══ Data excerpts ══

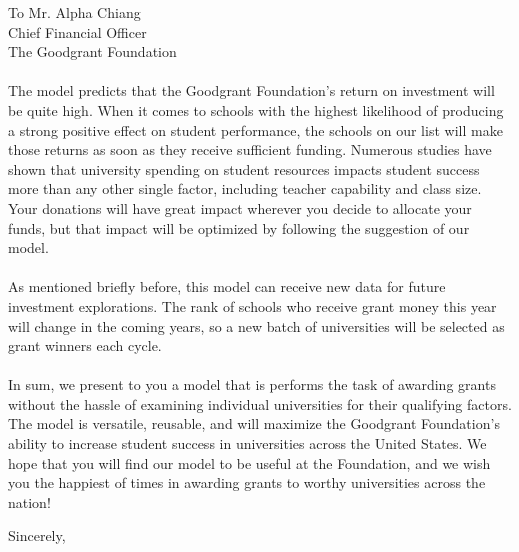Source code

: \documentclass[
  fontsize=11pt,
  paper=a4,
  parskip=half,
  enlargefirstpage=on,    %
  fromalign=right,        %
  fromphone=on,           %
  fromrule=aftername,     %
  addrfield=on,           %
  backaddress=on,         %
  subject=beforeopening,  %
  locfield=narrow,        %
  foldmarks=on,           %
]{scrlttr2}
\begin{document}
\begin{letter}{To Mr. Alpha Chiang \\Chief Financial Officer\\ The Goodgrant Foundation}
    \\\\
    The model predicts that the Goodgrant Foundation's return on investment will be quite high. When it comes to schools with the highest likelihood of producing a strong positive effect on student performance, the schools on our list will make those returns as soon as they receive sufficient funding. Numerous studies have shown that university spending on student resources impacts student success more than any other single factor, including teacher capability and class size. Your donations will have great impact wherever you decide to allocate your funds, but that impact will be optimized by following the suggestion of our model.
    \\\\
    As mentioned briefly before, this model can receive new data for future investment explorations. The rank of schools who receive grant money this year will change in the coming years, so a new batch of universities will be selected as grant winners each cycle. 
    \\\\
    In sum, we present to you a model that is performs the task of awarding grants without the hassle of examining individual universities for their qualifying factors. The model is versatile, reusable, and will maximize the Goodgrant Foundation's ability to increase student success in universities across the United States. We hope that you will find our model to be useful at the Foundation, and we wish you the happiest of times in awarding grants to worthy universities across the nation! 

    \closing{Sincerely,}
  \end{letter}
\end{document}
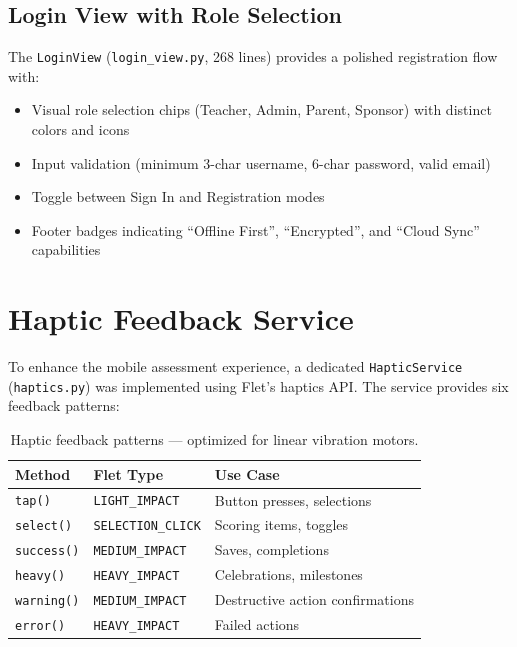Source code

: \documentclass[12pt,a4paper]{article}
\begin{document}
\subsection{Login View with Role Selection}

The \texttt{LoginView} (\texttt{login\_view.py}, 268 lines) provides a polished registration flow with:

\begin{itemize}[leftmargin=2em]
    \item Visual role selection chips (Teacher, Admin, Parent, Sponsor) with distinct colors and icons
    \item Input validation (minimum 3-char username, 6-char password, valid email)
    \item Toggle between Sign In and Registration modes
    \item Footer badges indicating ``Offline First'', ``Encrypted'', and ``Cloud Sync'' capabilities
\end{itemize}

\section{Haptic Feedback Service}

To enhance the mobile assessment experience, a dedicated \texttt{HapticService} (\texttt{haptics.py}) was implemented using Flet's haptics API. The service provides six feedback patterns:

\begin{table}[H]
\centering
\begin{tabular}{@{}lll@{}}
\toprule
\textbf{Method}    & \textbf{Flet Type}           & \textbf{Use Case} \\
\midrule
\texttt{tap()}     & \texttt{LIGHT\_IMPACT}       & Button presses, selections \\
\texttt{select()}  & \texttt{SELECTION\_CLICK}     & Scoring items, toggles \\
\texttt{success()} & \texttt{MEDIUM\_IMPACT}       & Saves, completions \\
\texttt{heavy()}   & \texttt{HEAVY\_IMPACT}        & Celebrations, milestones \\
\texttt{warning()} & \texttt{MEDIUM\_IMPACT}       & Destructive action confirmations \\
\texttt{error()}   & \texttt{HEAVY\_IMPACT}        & Failed actions \\
\bottomrule
\end{tabular}
\caption{Haptic feedback patterns — optimized for linear vibration motors.}
\end{table}
\end{document}
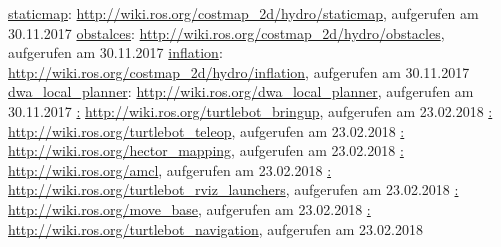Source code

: \begin{thebibliography}{999}
 \href{http://wiki.ros.org/costmap_2d/hydro/staticmap}{staticmap}: \url{http://wiki.ros.org/costmap_2d/hydro/staticmap}, aufgerufen am 30.11.2017
 \href{http://wiki.ros.org/costmap_2d/hydro/obstacles}{obstalces}: \url{http://wiki.ros.org/costmap_2d/hydro/obstacles}, aufgerufen am 30.11.2017
 \href{http://wiki.ros.org/costmap_2d/hydro/inflation}{inflation}: \url{http://wiki.ros.org/costmap_2d/hydro/inflation}, aufgerufen am 30.11.2017
 \href{http://wiki.ros.org/dwa_local_planner}{dwa\_local\_planner}: \url{http://wiki.ros.org/dwa_local_planner}, aufgerufen am 30.11.2017
 \href{http://wiki.ros.org/turtlebot_bringup}: \url{http://wiki.ros.org/turtlebot_bringup}, aufgerufen am 23.02.2018
 \href{http://wiki.ros.org/turtlebot_teleop}: \url{http://wiki.ros.org/turtlebot_teleop}, aufgerufen am 23.02.2018
 \href{http://wiki.ros.org/hector_mapping}: \url{http://wiki.ros.org/hector_mapping}, aufgerufen am 23.02.2018
 \href{http://wiki.ros.org/amcl}: \url{http://wiki.ros.org/amcl}, aufgerufen am 23.02.2018
 \href{http://wiki.ros.org/turtlebot_rviz_launchers}: \url{http://wiki.ros.org/turtlebot_rviz_launchers}, aufgerufen am 23.02.2018
 \href{http://wiki.ros.org/move_base}: \url{http://wiki.ros.org/move_base}, aufgerufen am 23.02.2018
 \href{http://wiki.ros.org/turtlebot_navigation}: \url{http://wiki.ros.org/turtlebot_navigation}, aufgerufen am 23.02.2018





\end{thebibliography}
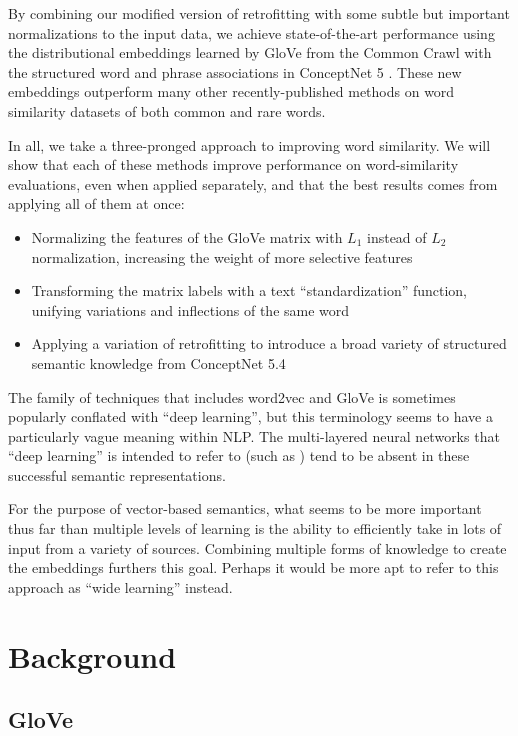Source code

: \documentclass[letterpaper]{article}
\begin{document}
By combining our modified version of retrofitting with some subtle but important
normalizations to the input data, we achieve state-of-the-art performance using
the distributional embeddings learned by GloVe \cite{pennington2014glove} from
the Common Crawl \cite{TODOcrawl} with the structured word and phrase
associations in ConceptNet 5 \cite{speer2012conceptnet}. These new embeddings
outperform many other recently-published methods on word similarity datasets of
both common and rare words.

In all, we take a three-pronged approach to improving word similarity. We will
show that each of these methods improve performance on word-similarity
evaluations, even when applied separately, and that the best results comes from
applying all of them at once:

\begin{itemize}
\item Normalizing the features of the GloVe matrix with $L_1$ instead of $L_2$
    normalization, increasing the weight of more selective features
\item Transforming the matrix labels with a text ``standardization'' function,
    unifying variations and inflections of the same word
\item Applying a variation of retrofitting to introduce a broad variety of
    structured semantic knowledge from ConceptNet 5.4
\end{itemize}

The family of techniques that includes word2vec and GloVe is sometimes
popularly conflated with ``deep learning'', but this terminology seems to have
a particularly vague meaning within NLP. The multi-layered neural networks that
``deep learning'' is intended to refer to (such as )
tend to be absent in these successful semantic representations.

For the purpose of vector-based semantics, what seems to be more important thus
far than multiple levels of learning is the ability to efficiently take in lots
of input from a variety of sources. Combining multiple forms of knowledge to
create the embeddings furthers this goal. Perhaps it would be more apt to refer
to this approach as ``wide learning'' instead.

\section{Background}

\subsection{GloVe}
\end{document}
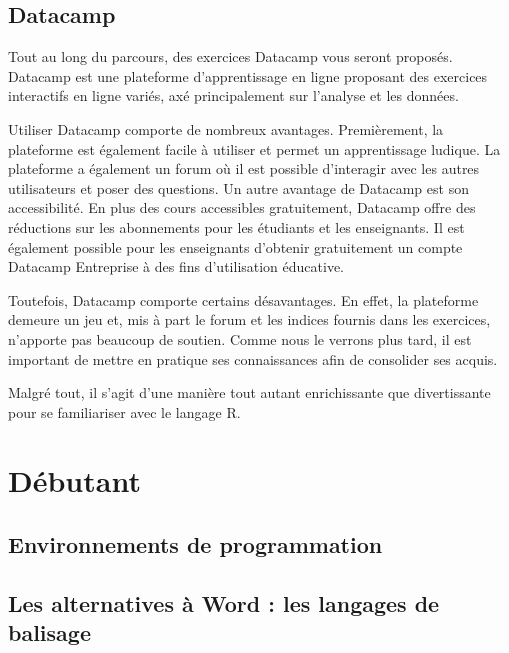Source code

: \documentclass[
  letterpaper,
]{scrbook}
\begin{document}
\hypertarget{datacamp}{%
\subsection{Datacamp}\label{datacamp}}

Tout au long du parcours, des exercices Datacamp vous seront proposés.
Datacamp est une plateforme d'apprentissage en ligne proposant des
exercices interactifs en ligne variés, axé principalement sur l'analyse
et les données.

Utiliser Datacamp comporte de nombreux avantages. Premièrement, la
plateforme est également facile à utiliser et permet un apprentissage
ludique. La plateforme a également un forum où il est possible
d'interagir avec les autres utilisateurs et poser des questions. Un
autre avantage de Datacamp est son accessibilité. En plus des cours
accessibles gratuitement, Datacamp offre des réductions sur les
abonnements pour les étudiants et les enseignants. Il est également
possible pour les enseignants d'obtenir gratuitement un compte Datacamp
Entreprise à des fins d'utilisation éducative.

Toutefois, Datacamp comporte certains désavantages. En effet, la
plateforme demeure un jeu et, mis à part le forum et les indices fournis
dans les exercices, n'apporte pas beaucoup de soutien. Comme nous le
verrons plus tard, il est important de mettre en pratique ses
connaissances afin de consolider ses acquis.

Malgré tout, il s'agit d'une manière tout autant enrichissante que
divertissante pour se familiariser avec le langage R.

\hypertarget{duxe9butant}{%
\section{Débutant}\label{duxe9butant}}

\hypertarget{environnements-de-programmation}{%
\subsection{Environnements de
programmation}\label{environnements-de-programmation}}

\hypertarget{les-alternatives-uxe0-word-les-langages-de-balisage}{%
\subsection{Les alternatives à Word : les langages de
balisage}\label{les-alternatives-uxe0-word-les-langages-de-balisage}}
\end{document}
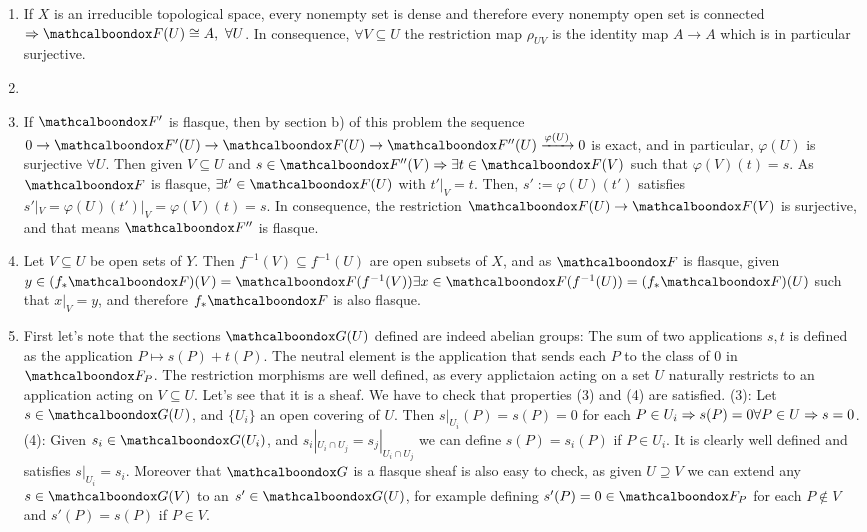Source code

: \begin{sol}
	\begin{enumerate}[label=\alph*)]
		\item If $X$ is an irreducible topological space, every nonempty set is dense and therefore every nonempty open set is connected $\imp \sF(U) \cong A, \, \, \forall U$. In consequence, $\forall V \subseteq U$ the restriction map $\rho_{UV}$ is the identity map $A \to A$ which is in particular surjective.

		\item %

		\item If $\sF'$ is flasque, then by section b) of this problem the sequence $0 \to \sF'(U) \to \sF(U) \to \sF''(U) \xrightarrow[]{\varphi(U)} 0$ is exact, and in particular, $\varphi(U)$ is surjective $\forall U$. Then given $V \subseteq U$ and $s \in \sF''(V) \imp \exists t \in \sF(V)$ such that $\varphi(V)(t) = s$. As $\sF$ is flasque, $\exists t' \in \sF(U)$ with $t'|_V = t$. Then, $s':= \varphi(U)(t')$ satisfies $s'|_{V} = \varphi(U)(t')|_V = \varphi(V)(t) = s$. In consequence, the restriction $\sF(U) \to \sF(V)$ is surjective, and that means $\sF''$ is flasque.

		\item Let $V \subseteq U$ be open sets of $Y$. Then $f^{-1}(V) \subseteq f^{-1}(U)$ are open subsets of $X$, and as $\sF$ is flasque, given $y \in (f_{*}\sF)(V) = \sF(f^{-1}(V)) \exists x \in \sF(f^{-1}(U)) = (f_{*}\sF)(U)$ such that $x|_V = y$, and therefore $f_{*}\sF$ is also flasque.

		\item First let's note that the sections $\sG(U)$ defined are indeed abelian groups: The sum of two applications $s,t$ is defined as the application $P \mapsto s(P) + t(P)$. The neutral element is the application that sends each $P$ to the class of 0 in $\sF_P$. The restriction morphisms are well defined, as every applictaion acting on a set $U$ naturally restricts to an application acting on $V \subseteq U$. Let's see that it is a sheaf. We have to check that properties (3) and (4) are satisfied. (3): Let $s \in \sG(U)$, and $\{U_i\}$ an open covering of $U$. Then $s|_{U_i}(P) = s(P) = 0$ for each $P \in U_i \Rightarrow s(P) = 0 \forall P \in U \Rightarrow s = 0$. (4): Given $s_i \in \sG(U_i)$, and $s_i|_{U_i \cap U_j} = s_j|_{U_i \cap U_j} $ we can define $s(P) = s_i(P)$ if $P \in U_i$. It is clearly well defined and satisfies $s|_{U_i} = s_i$.
		Moreover that $\sG$ is a flasque sheaf is also easy to check, as given $U \supseteq V$ we can extend any $s \in \sG(V)$ to an $s' \in \sG(U)$, for example defining $s'(P) = 0 \in \sF_P$ for each $P \notin V$ and $s'(P) = s(P)$ if $P \in V$.


\end{enumerate}
\end{sol}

═══

→ Task
The line holding "broad variety of" starts the copy and the line holding "ludique. La plateforme" ends it. Repeat those two lines above and all between them exactly, leaving out pictures.

→ Solution for this exercise
\item Applying a variation of retrofitting to introduce a broad variety of
    structured semantic knowledge from ConceptNet 5.4
\end{itemize}

The family of techniques that includes word2vec and GloVe is sometimes
popularly conflated with ``deep learning'', but this terminology seems to have
a particularly vague meaning within NLP. The multi-layered neural networks that
``deep learning'' is intended to refer to (such as )
tend to be absent in these successful semantic representations.

For the purpose of vector-based semantics, what seems to be more important thus
far than multiple levels of learning is the ability to efficiently take in lots
of input from a variety of sources. Combining multiple forms of knowledge to
create the embeddings furthers this goal. Perhaps it would be more apt to refer
to this approach as ``wide learning'' instead.

\section{Background}

\subsection{GloVe}
\end{document}
Source code

: \documentclass[
  letterpaper,
]{scrbook}
\begin{document}
\hypertarget{datacamp}{%
\subsection{Datacamp}\label{datacamp}}

Tout au long du parcours, des exercices Datacamp vous seront proposés.
Datacamp est une plateforme d'apprentissage en ligne proposant des
exercices interactifs en ligne variés, axé principalement sur l'analyse
et les données.

Utiliser Datacamp comporte de nombreux avantages. Premièrement, la
plateforme est également facile à utiliser et permet un apprentissage
ludique. La plateforme a également un forum où il est possible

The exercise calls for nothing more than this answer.